Binance pulls out of deal with crypto exchange FTX. This is due to due diligence concerns. The cancellation has pushed the Bitcoin price to a two-year low.

It was supposed to be a rescue operation, but now things are completely different: The deal between the crypto exchange FTX and competitor Binance does not come about. Bitcoin fell to a two-year low as a result of the broken deal. And other cryptocurrencies are also suffering from Binance’s cancellation of FTX.

Deal between Binance and FTX bursts

FTX founder and CEO Sam Bankman-Fried decided to sell large parts of his multi-billion dollar company to avoid liquidity shortages. As various media confirmed, both crypto exchanges had therefore already signed a non-binding agreement.

FTX fails due diligence

Like the news agency Reuters reported, that is now passé. Binance does not want to pursue the deal any further.

As a result of the company’s due diligence, as well as recent news reports of mishandled customer funds and alleged investigations by the US authorities, we have decided that we will not pursue the potential acquisition of FTX.com any further.

Bankman-Fried examines all possibilities

The competitor’s withdrawal is likely to put the FTX CEO in a difficult position. Working as fast as he can on the next steps, Bankman-Fried shared, “I wish I could give you all more clarity than I can.”

It is his goal to protect customers and to offer employees and investors every possible help. The 30-year-old billionaire wants to stick to that even after Binance’s cancellation.

I will continue to fight for these (goals) as best I can as long as it is right for me. I check all possibilities.

Binance started the FTX crisis

The supposed deal between Bankman-Fried and Binance boss Changpeng Zhao, also known as CZ, came about as speculation about the financial health of FTX led to consumers withdrawing a total of six billion US dollars within 72 hours.

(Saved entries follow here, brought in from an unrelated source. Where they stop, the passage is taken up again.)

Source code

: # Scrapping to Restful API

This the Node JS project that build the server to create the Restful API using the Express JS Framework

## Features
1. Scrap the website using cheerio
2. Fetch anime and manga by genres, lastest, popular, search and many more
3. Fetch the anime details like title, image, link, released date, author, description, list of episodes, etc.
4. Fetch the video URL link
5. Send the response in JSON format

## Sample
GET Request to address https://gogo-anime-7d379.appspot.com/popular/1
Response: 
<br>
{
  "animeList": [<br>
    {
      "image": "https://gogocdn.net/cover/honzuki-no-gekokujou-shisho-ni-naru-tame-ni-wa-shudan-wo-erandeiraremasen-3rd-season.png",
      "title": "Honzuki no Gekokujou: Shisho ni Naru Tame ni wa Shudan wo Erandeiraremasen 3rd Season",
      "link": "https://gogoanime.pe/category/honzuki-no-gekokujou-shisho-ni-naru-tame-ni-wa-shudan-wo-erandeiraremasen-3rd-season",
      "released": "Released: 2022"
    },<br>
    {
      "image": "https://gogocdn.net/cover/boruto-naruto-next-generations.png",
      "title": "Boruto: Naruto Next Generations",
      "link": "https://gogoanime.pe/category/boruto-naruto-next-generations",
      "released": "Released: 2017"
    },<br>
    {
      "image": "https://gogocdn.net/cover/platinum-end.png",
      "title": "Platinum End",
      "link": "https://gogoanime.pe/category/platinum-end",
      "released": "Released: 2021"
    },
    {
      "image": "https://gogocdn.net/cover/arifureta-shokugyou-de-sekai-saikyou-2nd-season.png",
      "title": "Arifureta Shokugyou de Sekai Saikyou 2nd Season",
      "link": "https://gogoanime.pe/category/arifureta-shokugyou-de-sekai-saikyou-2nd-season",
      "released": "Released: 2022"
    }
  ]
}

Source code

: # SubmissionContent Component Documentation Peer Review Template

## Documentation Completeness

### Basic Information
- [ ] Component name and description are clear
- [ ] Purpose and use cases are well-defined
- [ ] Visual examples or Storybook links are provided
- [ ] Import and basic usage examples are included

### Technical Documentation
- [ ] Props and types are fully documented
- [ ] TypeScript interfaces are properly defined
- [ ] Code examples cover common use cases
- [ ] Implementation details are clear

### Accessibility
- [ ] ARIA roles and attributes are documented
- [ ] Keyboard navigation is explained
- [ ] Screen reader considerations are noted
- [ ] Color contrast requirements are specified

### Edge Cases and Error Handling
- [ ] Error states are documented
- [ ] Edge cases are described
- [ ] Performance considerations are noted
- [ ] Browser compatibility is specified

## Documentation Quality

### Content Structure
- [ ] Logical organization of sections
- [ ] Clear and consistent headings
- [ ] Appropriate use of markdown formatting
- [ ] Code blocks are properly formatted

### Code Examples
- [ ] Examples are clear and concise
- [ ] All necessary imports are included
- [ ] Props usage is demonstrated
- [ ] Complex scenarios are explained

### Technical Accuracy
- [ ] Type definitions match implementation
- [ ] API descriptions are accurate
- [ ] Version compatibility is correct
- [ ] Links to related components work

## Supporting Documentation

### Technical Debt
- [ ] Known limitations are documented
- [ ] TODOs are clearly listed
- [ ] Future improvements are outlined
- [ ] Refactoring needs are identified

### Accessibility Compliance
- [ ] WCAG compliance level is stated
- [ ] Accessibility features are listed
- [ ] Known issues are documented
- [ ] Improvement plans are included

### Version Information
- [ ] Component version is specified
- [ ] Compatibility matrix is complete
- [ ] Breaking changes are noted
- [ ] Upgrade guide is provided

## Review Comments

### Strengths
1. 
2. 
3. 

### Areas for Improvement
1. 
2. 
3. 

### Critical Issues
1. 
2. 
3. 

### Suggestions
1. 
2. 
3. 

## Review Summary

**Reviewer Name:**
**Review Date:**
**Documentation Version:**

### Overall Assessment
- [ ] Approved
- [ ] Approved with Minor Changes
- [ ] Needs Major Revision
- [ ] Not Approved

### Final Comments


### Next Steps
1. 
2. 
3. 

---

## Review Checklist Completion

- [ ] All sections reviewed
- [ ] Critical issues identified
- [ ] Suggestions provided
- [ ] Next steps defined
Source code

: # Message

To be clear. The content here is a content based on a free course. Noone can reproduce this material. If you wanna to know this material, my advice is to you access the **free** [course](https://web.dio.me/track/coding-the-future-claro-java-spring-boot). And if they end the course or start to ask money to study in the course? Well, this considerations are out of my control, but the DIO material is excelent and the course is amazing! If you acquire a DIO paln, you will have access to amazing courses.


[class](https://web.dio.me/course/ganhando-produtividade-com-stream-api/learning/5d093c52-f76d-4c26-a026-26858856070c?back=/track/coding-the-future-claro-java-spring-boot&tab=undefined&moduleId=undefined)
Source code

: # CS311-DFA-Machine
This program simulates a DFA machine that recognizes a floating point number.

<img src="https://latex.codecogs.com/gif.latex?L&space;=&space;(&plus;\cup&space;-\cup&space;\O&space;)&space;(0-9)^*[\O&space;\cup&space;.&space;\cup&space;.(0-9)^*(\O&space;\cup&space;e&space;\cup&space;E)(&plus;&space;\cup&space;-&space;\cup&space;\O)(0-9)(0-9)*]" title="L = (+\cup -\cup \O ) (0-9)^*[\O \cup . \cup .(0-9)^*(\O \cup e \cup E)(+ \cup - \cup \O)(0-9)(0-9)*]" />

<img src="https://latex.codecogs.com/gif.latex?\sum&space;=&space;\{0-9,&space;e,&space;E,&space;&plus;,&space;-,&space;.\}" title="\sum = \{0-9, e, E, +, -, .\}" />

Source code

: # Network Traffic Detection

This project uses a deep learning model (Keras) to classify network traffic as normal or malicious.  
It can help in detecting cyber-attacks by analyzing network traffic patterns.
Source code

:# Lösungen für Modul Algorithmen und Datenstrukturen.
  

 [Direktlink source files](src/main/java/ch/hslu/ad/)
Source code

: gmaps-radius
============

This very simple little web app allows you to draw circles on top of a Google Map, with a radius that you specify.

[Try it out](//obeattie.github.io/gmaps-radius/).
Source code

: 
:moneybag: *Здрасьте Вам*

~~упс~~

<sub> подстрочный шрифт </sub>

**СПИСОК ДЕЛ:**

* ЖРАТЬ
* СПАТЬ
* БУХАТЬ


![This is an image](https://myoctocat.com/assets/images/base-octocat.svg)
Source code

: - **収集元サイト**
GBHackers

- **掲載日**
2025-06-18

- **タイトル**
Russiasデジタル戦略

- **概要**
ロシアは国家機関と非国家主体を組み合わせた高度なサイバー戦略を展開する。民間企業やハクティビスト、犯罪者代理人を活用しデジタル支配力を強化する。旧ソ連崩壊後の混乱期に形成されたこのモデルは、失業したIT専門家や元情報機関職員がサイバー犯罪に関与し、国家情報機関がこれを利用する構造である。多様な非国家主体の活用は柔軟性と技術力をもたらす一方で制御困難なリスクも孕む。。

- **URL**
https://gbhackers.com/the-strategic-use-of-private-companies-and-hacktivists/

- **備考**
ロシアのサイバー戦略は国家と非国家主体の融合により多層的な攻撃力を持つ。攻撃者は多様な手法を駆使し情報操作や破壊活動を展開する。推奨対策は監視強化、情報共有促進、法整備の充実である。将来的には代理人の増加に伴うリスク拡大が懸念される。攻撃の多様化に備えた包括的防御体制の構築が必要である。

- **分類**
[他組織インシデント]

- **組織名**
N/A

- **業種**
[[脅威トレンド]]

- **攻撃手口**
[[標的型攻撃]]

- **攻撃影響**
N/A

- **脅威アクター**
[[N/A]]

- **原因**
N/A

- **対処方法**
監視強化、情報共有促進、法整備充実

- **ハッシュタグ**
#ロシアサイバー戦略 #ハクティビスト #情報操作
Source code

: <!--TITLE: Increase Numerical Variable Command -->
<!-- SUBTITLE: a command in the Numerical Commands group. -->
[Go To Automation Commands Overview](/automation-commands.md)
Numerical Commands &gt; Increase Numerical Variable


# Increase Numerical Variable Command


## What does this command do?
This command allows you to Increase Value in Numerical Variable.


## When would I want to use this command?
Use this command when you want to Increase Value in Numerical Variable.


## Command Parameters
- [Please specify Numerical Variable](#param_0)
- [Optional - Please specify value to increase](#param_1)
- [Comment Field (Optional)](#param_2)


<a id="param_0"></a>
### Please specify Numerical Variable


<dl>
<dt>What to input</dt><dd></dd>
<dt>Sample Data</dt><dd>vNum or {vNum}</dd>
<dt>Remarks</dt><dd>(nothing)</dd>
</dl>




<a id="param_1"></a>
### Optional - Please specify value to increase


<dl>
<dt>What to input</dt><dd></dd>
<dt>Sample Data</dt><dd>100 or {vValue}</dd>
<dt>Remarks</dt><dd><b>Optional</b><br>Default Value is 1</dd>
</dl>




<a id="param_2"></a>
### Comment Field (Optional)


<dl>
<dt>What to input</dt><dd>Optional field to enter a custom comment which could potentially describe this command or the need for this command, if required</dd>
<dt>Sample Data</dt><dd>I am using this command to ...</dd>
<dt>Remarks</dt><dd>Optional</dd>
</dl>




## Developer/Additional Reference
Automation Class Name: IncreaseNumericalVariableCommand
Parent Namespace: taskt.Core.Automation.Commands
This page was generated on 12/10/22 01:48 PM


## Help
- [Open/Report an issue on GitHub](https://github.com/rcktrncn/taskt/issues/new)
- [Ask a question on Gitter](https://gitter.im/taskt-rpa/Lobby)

It was Zhao himself who was through a Tweet Pressure built up on FTX.

As part of Binance’s exit from FTX equity last year, Binance received around $2.1 billion in cash (BUSD and FTT). Due to the recent revelations that have come to light, we have decided to liquidate any remaining financial transaction taxes on our books.

Tensions between both crypto exchanges

The fact that Binance FTX wanted to help should have been particularly uncomfortable for Bankman-Fried. Both he and competitor CZ have a turbulent relationship.

Binance invested in FTX back in 2019 before the world’s largest crypto exchange exited the investment in July 2021. Tensions have reportedly escalated between the two CEOs over the past few days, culminating in a disagreement that was fought out on Twitter.

Maybe that’s why Binance CEO CZ felt it was important to explain that there was no master plan behind the failed deal. in one Brief he also emphasized to his employees that the demise of FTX was not good for anyone in the industry.

Don’t think of this as a “win” for us. User confidence has been badly shaken. Regulators will scrutinize exchanges even more.

Regulators are investigating Binance and FTX

And Zhao is right. Noisy Reuters US regulators want to investigate FTX for its handling of customer funds and crypto lending activities.

In addition, the US Department of Justice is analyzing potential money laundering violations at Binance.

FTX still needs help

After the collapsed deal with Binance, Bankman-Fried continues to seek help. He told his investors that he needed emergency funding to cover up to $8 billion in redemption requests.

The FTX CEO had previously contacted OKX. However, the crypto exchange rejected an agreement.

According to a report by BBC Meanwhile, venture capital firm Sequoia Capital said it was fully writing off its more than $210 million investment in FTX because the cryptocurrency exchange was facing bankruptcy.

Based on current knowledge, the company will write down its investments to $0, one said Twitter-Post.


A notice: This post first appeared on November 9, 2022 and has been updated due to Binance’s retirement.


Crypto market in crisis

The proposed sale of FTX to Binance would have been the latest emergency bailout in the crypto world this year. In the face of rising interest rates, investors are increasingly withdrawing from risky assets.

The cryptocurrency market is down about two-thirds from its peak at $1.07 trillion. The crisis is evident at all levels.

Bitcoin at two-year low

After rapid growth in 2020 and 2021, bitcoin price is down more than 60 percent in 2022. Most recently, it was about 13 percent below the daily rate of $ 16,277.

FTT, the smaller token tied to FTX, fell another 67 percent after previously plunging 72 percent.

As the BBC reported that after the deal between Binance and FTX ended, the price of other digital coins also fell. Experts would also fear further fluctuations in the crypto market if FTX actually goes bankrupt.

It’s been a devastating year for the industry, said Ryan Wong, senior researcher at crypto exchange Huobi. The turmoil would lead to massive public distrust of centralized institutions.